Financial services marketing targets one and not all in the digital age
The digital footprint consumers leave behind allows financial firms to customise their relationship with clients ‘to the power of one’
Banks, insurers, stock brokers and wealth managers in Asia have invested billions of dollars and countless hours during the past few years, bringing their businesses up to speed and into the digital age with new technology and processes to lure new customers and keep existing ones happy.
You can now file insurance claims on the go, authorise stock trades with a scan of your fingerprint, as well as visualise and track all your credit card and account expenses from your mobile phone, tablet and home computer.
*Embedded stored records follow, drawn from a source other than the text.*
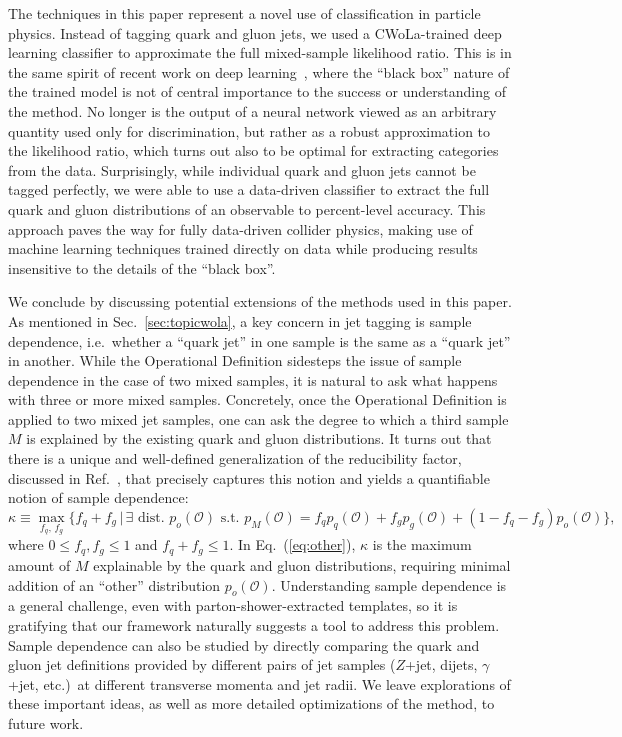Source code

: \documentclass[letterpaper,11pt]{article}
\DeclareRobustCommand{\Sec}[1]{Sec.~\ref{#1}}
\DeclareRobustCommand{\Eq}[1]{Eq.~(\ref{#1})}
\DeclareRobustCommand{\Ref}[1]{Ref.~\cite{#1}}
\renewcommand{\O}{\mathcal{O}}
\begin{document}
The techniques in this paper represent a novel use of classification in particle physics.
%
Instead of tagging quark and gluon jets, we used a CWoLa-trained deep learning classifier to approximate the full mixed-sample likelihood ratio.
%
This is in the same spirit of recent work on deep learning~\cite{Andreassen:2018apy,Komiske:2017ubm,Komiske:2017aww,Chang:2017kvc,Roxlo:2018adx,deOliveira:2017pjk,Paganini:2017hrr,Paganini:2017dwg,DAgnolo:2018cun}, where the ``black box'' nature of the trained model is not of central importance to the success or understanding of the method.
%
No longer is the output of a neural network viewed as an arbitrary quantity used only for discrimination, but rather as a robust approximation to the likelihood ratio, which turns out also to be optimal for extracting categories from the data.
%
Surprisingly, while individual quark and gluon jets cannot be tagged perfectly, we were able to use a data-driven classifier to extract the full quark and gluon distributions of an observable to percent-level accuracy.
%
This approach paves the way for fully data-driven collider physics, making use of machine learning techniques trained directly on data while producing results insensitive to the details of the ``black box''.


We conclude by discussing potential extensions of the methods used in this paper.
%
As mentioned in \Sec{sec:topicwola}, a key concern in jet tagging is sample dependence, i.e.\ whether a ``quark jet'' in one sample is the same as a ``quark jet'' in another.
%
While the Operational Definition sidesteps the issue of sample dependence in the case of two mixed samples, it is natural to ask what happens with three or more mixed samples.
%
Concretely, once the Operational Definition is applied to two mixed jet samples, one can ask the degree to which a third sample $M$ is explained by the existing quark and gluon distributions.
%
It turns out that there is a unique and well-defined generalization of the reducibility factor, discussed in \Ref{katz2017decontamination}, that precisely captures this notion and yields a quantifiable notion of sample dependence:
%
\begin{equation}\label{eq:other}
\kappa \equiv \max_{f_q,\,f_g}\{f_q + f_g \,|\,\exists \text{ dist. } p_o(\O) \text{ s.t. } p_{M}(\O) = f_q p_q(\O) + f_g p_g(\O) + (1-f_q-f_g)p_o(\O)\},
\end{equation}
where $0\le f_q,f_g\le 1$ and $f_q+f_g\le1$.
%
In \Eq{eq:other}, $\kappa$ is the maximum amount of $M$ explainable by the quark and gluon distributions, requiring minimal addition of an ``other'' distribution $p_o(\mathcal O)$.
%
Understanding sample dependence is a general challenge, even with parton-shower-extracted templates, so it is gratifying that our framework naturally suggests a tool to address this problem.
%
Sample dependence can also be studied by directly comparing the quark and gluon jet definitions provided by different pairs of jet samples ($Z$+jet, dijets, $\gamma$+jet, etc.)\ at different transverse momenta and jet radii.
%
We leave explorations of these important ideas, as well as more detailed optimizations of the method, to future work.
\end{document}
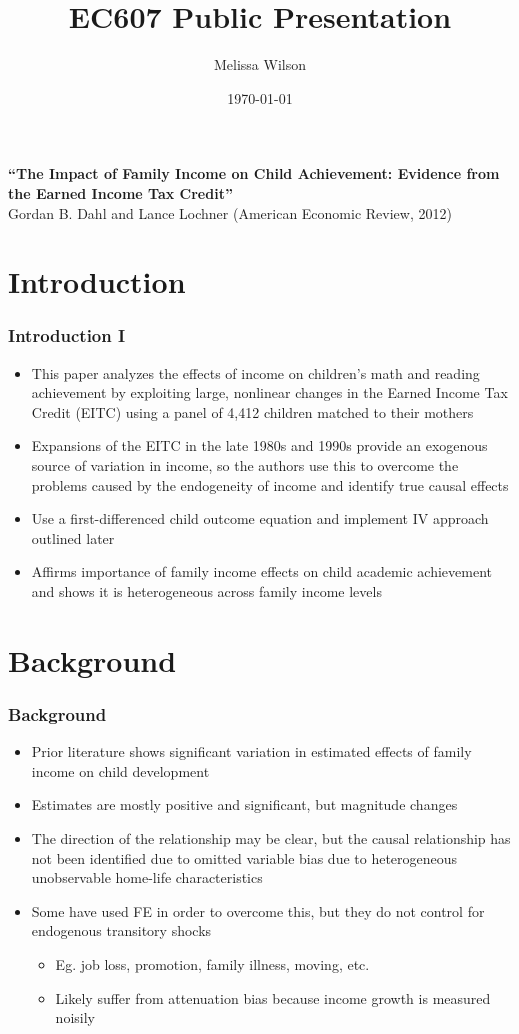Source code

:\documentclass{beamer}
\title{EC607 Public Presentation}
\author{Melissa Wilson}
\institute{University of Oregon}
\date{\today}
\begin{document}
\begin{frame}
\titlepage
\end{frame}

\begin{frame}
\frametitle{}
{\bf ``The Impact of Family Income on Child Achievement: Evidence from the Earned Income Tax Credit''} \\
Gordan B. Dahl and Lance Lochner (American Economic Review, 2012)
\end{frame}


\section{Introduction}


\begin{frame}
\frametitle{Introduction I}
\begin{itemize}
	\item This paper analyzes the effects of income on children's math and reading achievement by exploiting large, nonlinear changes in the Earned Income Tax Credit (EITC) using a panel of 4,412 children matched to their mothers
	\item Expansions of the EITC in the late 1980s and 1990s provide an exogenous source of variation in income, so the authors use this to overcome the problems caused by the endogeneity of income and identify true causal effects
	\item Use a first-differenced child outcome equation and implement IV approach outlined later
	\item Affirms importance of family income effects on child academic achievement and shows it is heterogeneous across family income levels
\end{itemize}
\end{frame}


\section{Background}


\begin{frame}
\frametitle{Background}
\begin{itemize}
	\item Prior literature shows significant variation in estimated effects of family income on child development
	\item Estimates are mostly positive and significant, but magnitude changes
	\item The direction of the relationship may be clear, but the causal relationship has not been identified due to omitted variable bias due to heterogeneous unobservable home-life characteristics 
	\item Some have used FE in order to overcome this, but they do not control for endogenous transitory shocks
	\begin{itemize}
		\item Eg. job loss, promotion, family illness, moving, etc.
		\item Likely suffer from attenuation bias because income growth is measured noisily
	\end{itemize} 
\end{itemize}
\end{frame}
\end{document}
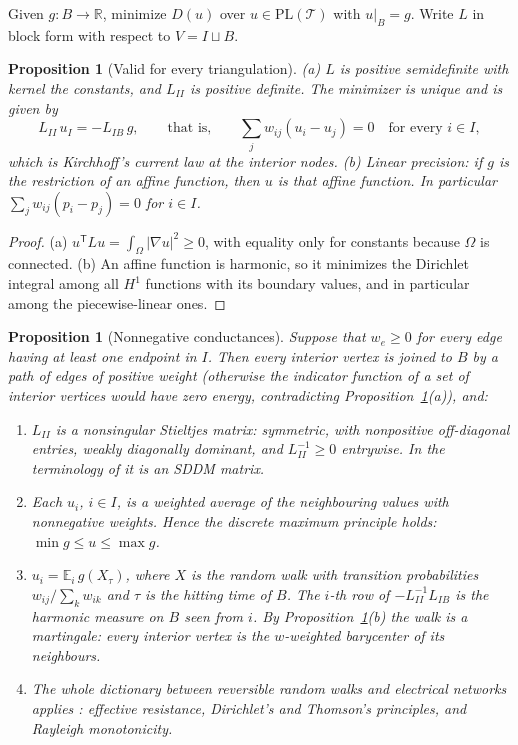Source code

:\documentclass[11pt]{amsart}
\newtheorem{proposition}[theorem]{Proposition}
\theoremstyle{definition}
\theoremstyle{remark}
\newcommand{\R}{\mathbb{R}}
\newcommand{\E}{\mathbb{E}}
\newcommand{\cT}{\mathcal{T}}
\newcommand{\PL}{\mathrm{PL}}
\begin{document}
Given $g\colon B\to\R$, minimize $D(u)$ over $u\in\PL(\cT)$ with $u|_B=g$. Write $L$ in block form with respect to $V=I\sqcup B$.

\begin{proposition}[Valid for every triangulation]\label{prop:any}
\textup{(a)} $L$ is positive semidefinite with kernel the constants, and $L_{II}$ is positive definite. The minimizer is unique and is given by
\begin{equation}\label{eq:system}
L_{II}\,u_I=-L_{IB}\,g,\qquad\text{that is,}\qquad \sum_jw_{ij}(u_i-u_j)=0\quad\text{for every } i\in I ,
\end{equation}
which is Kirchhoff's current law at the interior nodes.
\textup{(b)} \emph{Linear precision:} if $g$ is the restriction of an affine function, then $u$ is that affine function. In particular
$\sum_jw_{ij}(p_i-p_j)=0$ for $i\in I$.
\end{proposition}

\begin{proof}
(a) $u^{\mathsf T}Lu=\int_\Omega|\nabla u|^2\ge0$, with equality only for constants because $\Omega$ is connected.
(b) An affine function is harmonic, so it minimizes the Dirichlet integral among all $H^1$ functions with its boundary values, and in particular
among the piecewise-linear ones.
\end{proof}

\begin{proposition}[Nonnegative conductances]\label{prop:pos}
Suppose that $w_e\ge0$ for every edge having at least one endpoint in $I$. Then every interior vertex is joined to $B$ by a path of edges of positive
weight (otherwise the indicator function of a set of interior vertices would have zero energy, contradicting Proposition~\ref{prop:any}(a)), and:
\begin{enumerate}[label=\textup{(\alph*)},leftmargin=*]
\item $L_{II}$ is a nonsingular Stieltjes matrix: symmetric, with nonpositive off-diagonal entries, weakly diagonally dominant, and $L_{II}^{-1}\ge0$ entrywise.
In the terminology of \cite{STsolve} it is an SDDM matrix.
\item Each $u_i$, $i\in I$, is a weighted average of the neighbouring values with nonnegative weights. Hence the discrete maximum principle holds:
$\min g\le u\le\max g$.
\item $u_i=\E_i\,g(X_\tau)$, where $X$ is the random walk with transition probabilities $w_{ij}/\sum_kw_{ik}$ and $\tau$ is the hitting time of $B$. The
$i$-th row of $-L_{II}^{-1}L_{IB}$ is the harmonic measure on $B$ seen from $i$. By Proposition~\ref{prop:any}(b) the walk is a martingale: every interior
vertex is the $w$-weighted barycenter of its neighbours.
\item The whole dictionary between reversible random walks and electrical networks applies \cite{DS84}: effective resistance, Dirichlet's and Thomson's principles, and
Rayleigh monotonicity.
\end{enumerate}
\end{proposition}
\end{document}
At every step of the way, digitally savvy customers are leaving footprints: clues about their likes and dislikes, current spending patterns and information on future needs and desires.
Through mobile payments, online banking or electronic stock trading, financial firms have some of the most active interactions with their customers of any industry. As a result, they stand to benefit the most from harvesting those digital crumbs left behind. With all that new technology in place now, they have the tools to garner and analyse that information and offer a truly unique and personal experience. But how?
Marketing has always been about targeting the right person with the right piece of information to offer the right service or sell the right product at the right time. Companies used to segment their audience, for example, a middle-aged man, married or not, football fan, with no kids, or working mother, one child, middle class. But these broad-brush generalisations leave huge room for improvement in today’s world where digitally enabled marketing is disrupting antiquated thinking.
To make that happen, firms need to be digital businesses, not just digitally enabled.